▶ _REQUIRED WORK_
Retype, word for word, the line holding "## 条件付きでルールを追加する" and each line after it down to the end of the data; pictures are not copied.

■ ■ ■ ■

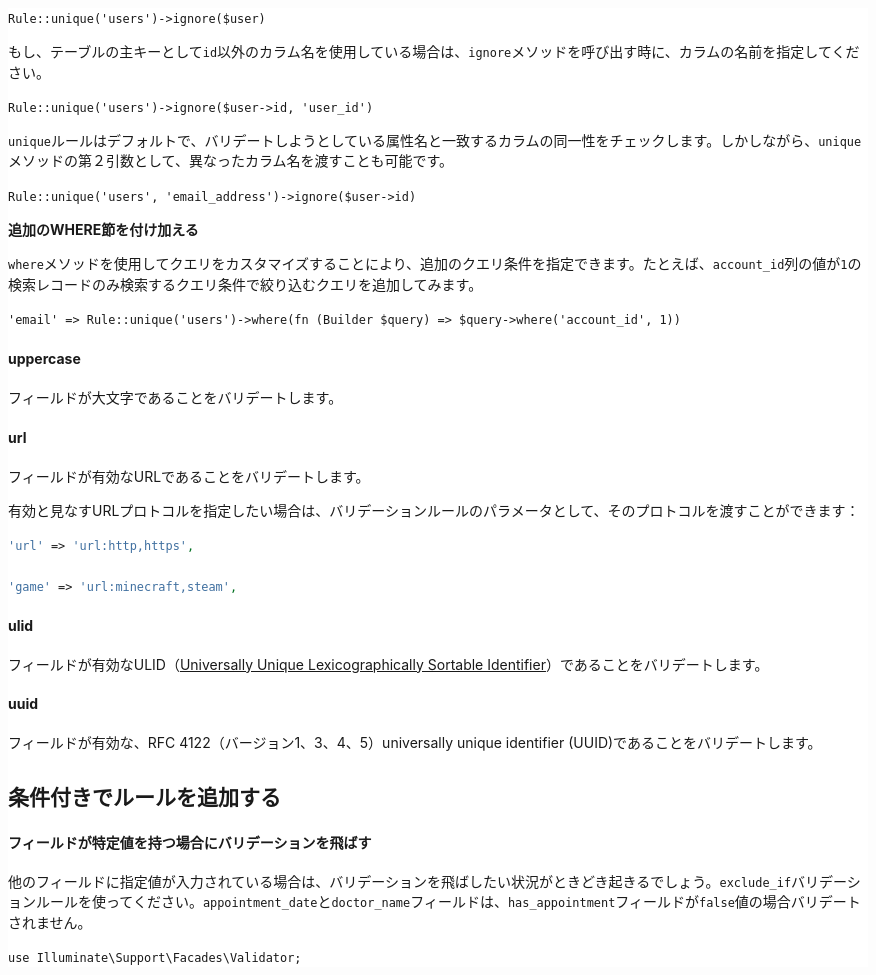     Rule::unique('users')->ignore($user)

もし、テーブルの主キーとして`id`以外のカラム名を使用している場合は、`ignore`メソッドを呼び出す時に、カラムの名前を指定してください。

    Rule::unique('users')->ignore($user->id, 'user_id')

`unique`ルールはデフォルトで、バリデートしようとしている属性名と一致するカラムの同一性をチェックします。しかしながら、`unique`メソッドの第２引数として、異なったカラム名を渡すことも可能です。

    Rule::unique('users', 'email_address')->ignore($user->id)

**追加のWHERE節を付け加える**

`where`メソッドを使用してクエリをカスタマイズすることにより、追加のクエリ条件を指定できます。たとえば、`account_id`列の値が`1`の検索レコードのみ検索するクエリ条件で絞り込むクエリを追加してみます。

    'email' => Rule::unique('users')->where(fn (Builder $query) => $query->where('account_id', 1))

<a name="rule-uppercase"></a>
#### uppercase

フィールドが大文字であることをバリデートします。

<a name="rule-url"></a>
#### url

フィールドが有効なURLであることをバリデートします。

有効と見なすURLプロトコルを指定したい場合は、バリデーションルールのパラメータとして、そのプロトコルを渡すことができます：

```php
'url' => 'url:http,https',

'game' => 'url:minecraft,steam',
```

<a name="rule-ulid"></a>
#### ulid

フィールドが有効なULID（[Universally Unique Lexicographically Sortable Identifier](https://github.com/ulid/spec)）であることをバリデートします。

<a name="rule-uuid"></a>
#### uuid

フィールドが有効な、RFC 4122（バージョン1、3、4、5）universally unique identifier (UUID)であることをバリデートします。

<a name="conditionally-adding-rules"></a>
## 条件付きでルールを追加する

<a name="skipping-validation-when-fields-have-certain-values"></a>
#### フィールドが特定値を持つ場合にバリデーションを飛ばす

他のフィールドに指定値が入力されている場合は、バリデーションを飛ばしたい状況がときどき起きるでしょう。`exclude_if`バリデーションルールを使ってください。`appointment_date`と`doctor_name`フィールドは、`has_appointment`フィールドが`false`値の場合バリデートされません。

    use Illuminate\Support\Facades\Validator;
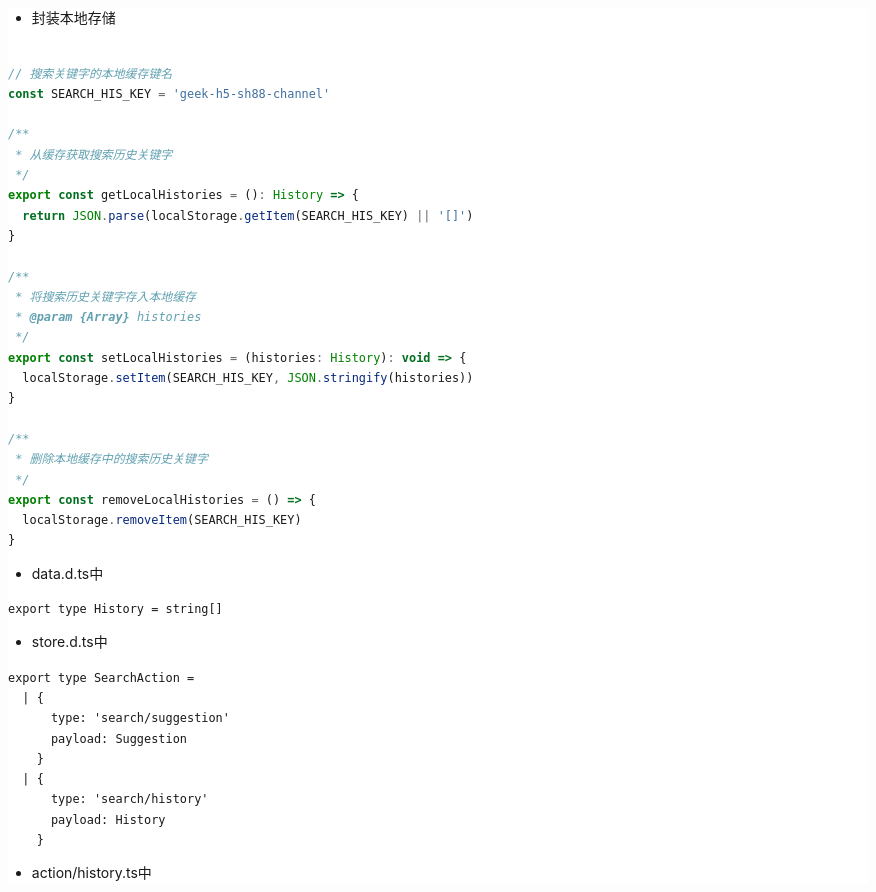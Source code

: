 + 封装本地存储

```js

// 搜索关键字的本地缓存键名
const SEARCH_HIS_KEY = 'geek-h5-sh88-channel'

/**
 * 从缓存获取搜索历史关键字
 */
export const getLocalHistories = (): History => {
  return JSON.parse(localStorage.getItem(SEARCH_HIS_KEY) || '[]')
}

/**
 * 将搜索历史关键字存入本地缓存
 * @param {Array} histories
 */
export const setLocalHistories = (histories: History): void => {
  localStorage.setItem(SEARCH_HIS_KEY, JSON.stringify(histories))
}

/**
 * 删除本地缓存中的搜索历史关键字
 */
export const removeLocalHistories = () => {
  localStorage.removeItem(SEARCH_HIS_KEY)
}

```

+ data.d.ts中

```tsx
export type History = string[]

```



+ store.d.ts中

```tsx
export type SearchAction =
  | {
      type: 'search/suggestion'
      payload: Suggestion
    }
  | {
      type: 'search/history'
      payload: History
    }

```

+ action/history.ts中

■ ■ ■ ■

▶ _REPLY_
## 条件付きでルールを追加する

<a name="skipping-validation-when-fields-have-certain-values"></a>
#### フィールドが特定値を持つ場合にバリデーションを飛ばす

他のフィールドに指定値が入力されている場合は、バリデーションを飛ばしたい状況がときどき起きるでしょう。`exclude_if`バリデーションルールを使ってください。`appointment_date`と`doctor_name`フィールドは、`has_appointment`フィールドが`false`値の場合バリデートされません。

    use Illuminate\Support\Facades\Validator;
Source code

: + 封装本地存储

```js

// 搜索关键字的本地缓存键名
const SEARCH_HIS_KEY = 'geek-h5-sh88-channel'

/**
 * 从缓存获取搜索历史关键字
 */
export const getLocalHistories = (): History => {
  return JSON.parse(localStorage.getItem(SEARCH_HIS_KEY) || '[]')
}

/**
 * 将搜索历史关键字存入本地缓存
 * @param {Array} histories
 */
export const setLocalHistories = (histories: History): void => {
  localStorage.setItem(SEARCH_HIS_KEY, JSON.stringify(histories))
}

/**
 * 删除本地缓存中的搜索历史关键字
 */
export const removeLocalHistories = () => {
  localStorage.removeItem(SEARCH_HIS_KEY)
}

```

+ data.d.ts中

```tsx
export type History = string[]

```



+ store.d.ts中

```tsx
export type SearchAction =
  | {
      type: 'search/suggestion'
      payload: Suggestion
    }
  | {
      type: 'search/history'
      payload: History
    }

```

+ action/history.ts中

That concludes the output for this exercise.